(Records)

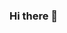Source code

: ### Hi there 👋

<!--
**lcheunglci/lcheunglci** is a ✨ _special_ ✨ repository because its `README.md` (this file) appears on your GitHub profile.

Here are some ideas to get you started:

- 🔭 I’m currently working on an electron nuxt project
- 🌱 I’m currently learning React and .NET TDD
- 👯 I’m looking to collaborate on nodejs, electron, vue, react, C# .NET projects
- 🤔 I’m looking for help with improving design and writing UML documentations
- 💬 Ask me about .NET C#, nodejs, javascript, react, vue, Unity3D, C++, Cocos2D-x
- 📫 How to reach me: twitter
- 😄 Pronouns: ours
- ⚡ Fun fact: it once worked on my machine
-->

(End Records)
(Records)

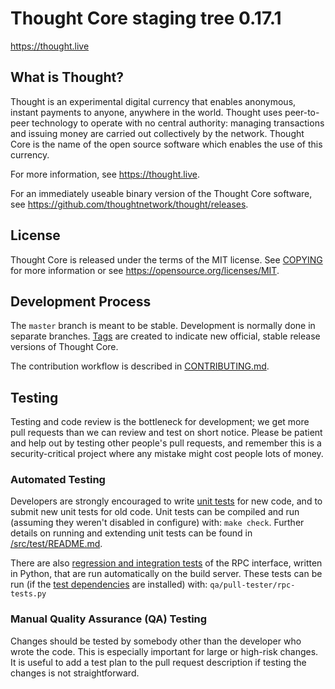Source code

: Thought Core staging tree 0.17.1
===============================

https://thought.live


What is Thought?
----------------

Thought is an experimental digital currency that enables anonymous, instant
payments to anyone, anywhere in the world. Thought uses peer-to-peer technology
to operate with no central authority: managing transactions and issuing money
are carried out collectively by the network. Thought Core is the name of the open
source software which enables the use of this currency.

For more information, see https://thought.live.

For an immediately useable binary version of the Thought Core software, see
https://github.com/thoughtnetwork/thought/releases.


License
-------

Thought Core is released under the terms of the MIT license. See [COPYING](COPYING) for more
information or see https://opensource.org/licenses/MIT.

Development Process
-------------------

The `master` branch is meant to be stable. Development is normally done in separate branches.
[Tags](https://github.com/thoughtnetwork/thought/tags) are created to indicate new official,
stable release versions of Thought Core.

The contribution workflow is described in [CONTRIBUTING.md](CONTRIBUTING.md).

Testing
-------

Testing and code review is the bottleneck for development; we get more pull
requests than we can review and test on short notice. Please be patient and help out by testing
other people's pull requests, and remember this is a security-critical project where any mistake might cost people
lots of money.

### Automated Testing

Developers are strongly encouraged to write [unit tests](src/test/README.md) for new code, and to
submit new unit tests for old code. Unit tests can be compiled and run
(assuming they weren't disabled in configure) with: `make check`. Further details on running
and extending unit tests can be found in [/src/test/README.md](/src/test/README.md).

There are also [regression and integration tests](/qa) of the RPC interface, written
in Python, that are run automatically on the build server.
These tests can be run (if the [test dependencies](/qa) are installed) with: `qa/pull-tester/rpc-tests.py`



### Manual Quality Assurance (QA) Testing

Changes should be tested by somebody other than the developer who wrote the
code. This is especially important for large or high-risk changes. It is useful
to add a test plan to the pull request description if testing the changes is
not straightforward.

(End Records)
(Records)

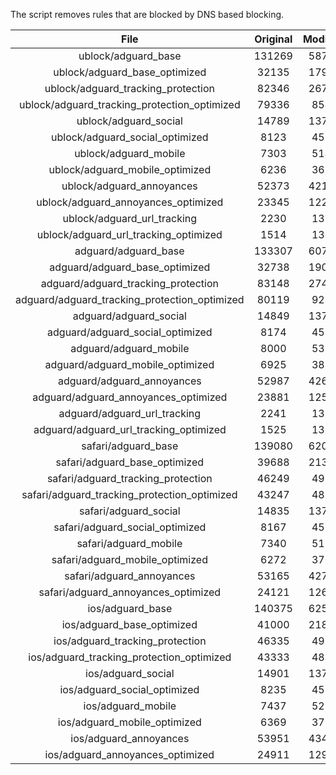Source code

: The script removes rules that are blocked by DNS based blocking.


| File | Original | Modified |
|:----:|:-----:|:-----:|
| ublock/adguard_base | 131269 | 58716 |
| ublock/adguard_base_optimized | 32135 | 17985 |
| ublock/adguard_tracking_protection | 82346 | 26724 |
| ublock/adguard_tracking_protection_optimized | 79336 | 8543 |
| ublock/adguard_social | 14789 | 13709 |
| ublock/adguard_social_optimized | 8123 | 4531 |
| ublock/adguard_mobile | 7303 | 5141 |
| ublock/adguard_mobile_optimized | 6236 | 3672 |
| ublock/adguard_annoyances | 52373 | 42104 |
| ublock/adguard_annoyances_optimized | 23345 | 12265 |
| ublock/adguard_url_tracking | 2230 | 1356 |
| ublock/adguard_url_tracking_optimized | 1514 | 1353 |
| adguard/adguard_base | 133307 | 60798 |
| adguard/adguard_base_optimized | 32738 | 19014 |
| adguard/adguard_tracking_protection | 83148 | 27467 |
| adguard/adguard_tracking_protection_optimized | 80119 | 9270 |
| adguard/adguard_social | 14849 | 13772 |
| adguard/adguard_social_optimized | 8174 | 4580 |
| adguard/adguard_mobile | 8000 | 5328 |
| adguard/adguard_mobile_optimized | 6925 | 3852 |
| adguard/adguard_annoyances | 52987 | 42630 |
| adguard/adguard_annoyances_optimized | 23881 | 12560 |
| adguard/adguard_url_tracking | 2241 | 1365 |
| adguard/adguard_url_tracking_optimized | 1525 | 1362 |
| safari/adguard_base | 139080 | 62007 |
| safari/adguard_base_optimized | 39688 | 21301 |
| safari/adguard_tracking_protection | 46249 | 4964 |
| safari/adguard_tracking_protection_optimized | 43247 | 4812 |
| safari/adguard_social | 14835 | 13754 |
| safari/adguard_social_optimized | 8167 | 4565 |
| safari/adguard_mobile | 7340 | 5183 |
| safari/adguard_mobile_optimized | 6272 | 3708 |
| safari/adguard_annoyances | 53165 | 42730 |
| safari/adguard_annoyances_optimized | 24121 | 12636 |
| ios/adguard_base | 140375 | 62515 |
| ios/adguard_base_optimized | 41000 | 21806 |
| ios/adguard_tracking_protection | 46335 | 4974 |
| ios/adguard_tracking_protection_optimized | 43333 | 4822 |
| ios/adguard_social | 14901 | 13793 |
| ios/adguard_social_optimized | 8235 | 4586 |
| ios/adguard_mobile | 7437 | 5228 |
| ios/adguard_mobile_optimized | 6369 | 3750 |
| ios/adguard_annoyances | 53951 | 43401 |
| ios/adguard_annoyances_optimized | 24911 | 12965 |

(End Records)

Task objective: Copy out the lines of the data where the string "currency" occurs.

Solution to this exercise:
Thought is an experimental digital currency that enables anonymous, instant
source software which enables the use of this currency.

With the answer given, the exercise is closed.